For the first time since the 1970’s substantial changes in the treatment of alcohol abuse, dependency, and addiction are emerging. With traditional Minnesota Model – so called 12-Step – based treatment producing success rates below 15% it was time for something to change. Yet it isn’t obvious if you’re someone looking for help. Vested interests in the treatment industry keep the ad copy flowing and impressions of success in place.
But change is occurring none-the-less. A careful search of the web will yield real alternatives not just in philosophy, but even in outcomes, moderation rather than abstinence, for example, or in the notion that one can actually recover, not be “in recovery” forever. Additionally, good counseling programs have developed that deliver intensive short-term outpatient programs that far surpass the therapeutic offerings of any residential programs.
How does this work?
For the most part residential programs offer some individual assessment and planning but the majority of the offerings follow a “group” structure that merely recycles 12-Step/AA meeting formats. Most clients pay for the surroundings, accommodations, status (yes, there is status to be had in rehabbing with Lindsey and Liz and Robert and…) and luxury. But none of that is going to help you much when you get back to your real life with a farewell handshake and instructions to work your program. Good luck.
On the other hand, with neither groups nor a preordained “program,” or a single focus outcome, good outpatient programs can only thrive by serving clients. This can only be done by paying attention to client preferences, strengths, interests, and problems and addressing these individually, one client at a time. It’s intense, exciting, difficult, sometimes painful, and xanax detox always unique and creative – if it’s any good.
The best programs will be very intense in the beginning one to four weeks, tapering off over time. The level will depend on the program duration and that should be negotiable. You can manage a huge amount in short order when the focus is on you, not the accommodations, chefs, spas, and other fluff and frills. Following the intense restructuring of your behaviors there will be a period of adjustment, experimentation, accommodation, and sorting. That can be done in person or by phone and the internet (after in person, phone is best, voices communicate much more than instant messaging and chat rooms are even worse than groups, avoid both).
This development period can be expected to last up to twelve weeks and by the time it’s over you should know what’s possible in your particular case and how to achieve it. You should be well on your way.
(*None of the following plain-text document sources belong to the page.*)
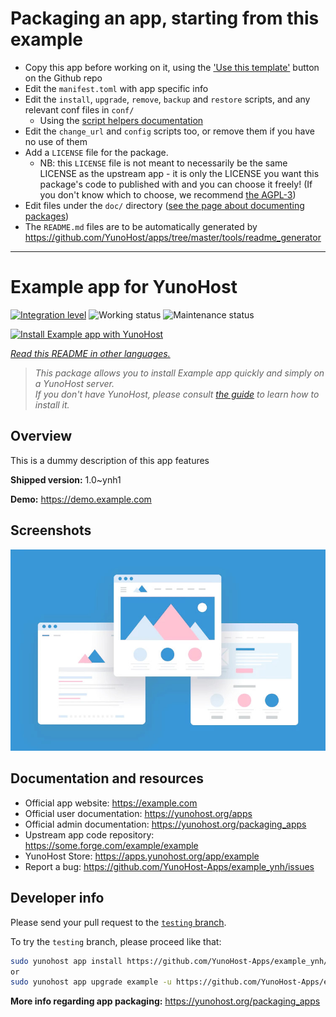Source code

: # Packaging an app, starting from this example

- Copy this app before working on it, using the ['Use this template'](https://github.com/new?template_name=example_ynh&template_owner=YunoHost) button on the Github repo
- Edit the `manifest.toml` with app specific info
- Edit the `install`, `upgrade`, `remove`, `backup` and `restore` scripts, and any relevant conf files in `conf/`
  - Using the [script helpers documentation](https://yunohost.org/packaging_apps_helpers)
- Edit the `change_url` and `config` scripts too, or remove them if you have no use of them
- Add a `LICENSE` file for the package.
  - NB: this `LICENSE` file is not meant to necessarily be the same LICENSE as the upstream app - it is only the LICENSE you want this package's code to published with and you can choose it freely! (If you don't know which to choose, we recommend [the AGPL-3](https://www.gnu.org/licenses/agpl-3.0.txt))
- Edit files under the `doc/` directory ([see the page about documenting packages](https://yunohost.org/packaging_app_doc))
- The `README.md` files are to be automatically generated by <https://github.com/YunoHost/apps/tree/master/tools/readme_generator>

---
<!--
N.B.: This README was automatically generated by <https://github.com/YunoHost/apps/tree/master/tools/readme_generator>
It shall NOT be edited by hand.
-->

# Example app for YunoHost

[![Integration level](https://dash.yunohost.org/integration/example.svg)](https://dash.yunohost.org/appci/app/example) ![Working status](https://ci-apps.yunohost.org/ci/badges/example.status.svg) ![Maintenance status](https://ci-apps.yunohost.org/ci/badges/example.maintain.svg)

[![Install Example app with YunoHost](https://install-app.yunohost.org/install-with-yunohost.svg)](https://install-app.yunohost.org/?app=example)

*[Read this README in other languages.](./ALL_README.md)*

> *This package allows you to install Example app quickly and simply on a YunoHost server.*  
> *If you don't have YunoHost, please consult [the guide](https://yunohost.org/install) to learn how to install it.*

## Overview

This is a dummy description of this app features


**Shipped version:** 1.0~ynh1

**Demo:** <https://demo.example.com>

## Screenshots

![Screenshot of Example app](./doc/screenshots/example.jpg)

## Documentation and resources

- Official app website: <https://example.com>
- Official user documentation: <https://yunohost.org/apps>
- Official admin documentation: <https://yunohost.org/packaging_apps>
- Upstream app code repository: <https://some.forge.com/example/example>
- YunoHost Store: <https://apps.yunohost.org/app/example>
- Report a bug: <https://github.com/YunoHost-Apps/example_ynh/issues>

## Developer info

Please send your pull request to the [`testing` branch](https://github.com/YunoHost-Apps/example_ynh/tree/testing).

To try the `testing` branch, please proceed like that:

```bash
sudo yunohost app install https://github.com/YunoHost-Apps/example_ynh/tree/testing --debug
or
sudo yunohost app upgrade example -u https://github.com/YunoHost-Apps/example_ynh/tree/testing --debug
```

**More info regarding app packaging:** <https://yunohost.org/packaging_apps>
The final adjusting and settling in, the cementing of new behaviors, patterns, and opportunities will probably last another eight or ten months. During this period you may need little or no help, or you may just like being able to check back and get the occasional reassurance, advice, opinion, or congratulations. Whatever you need along these lines shouldn’t be a problem.
All of this process can be done quickly, efficiently, and most of it can be accomplished from afar. Only a week or two is necessary to do the assessing and create the foundation and a good working professional relationship with a competent counselor. All told you should be able to manage it from anywhere in the country for less than the cost of a first DUI/DWI. You should emerge with a new sense of your capabilities and a better life. That’s what good services should provide.
Do the research, make the calls, examine the details, see how it feels. Explore options and possibilities. Then let others work with you to make it happen.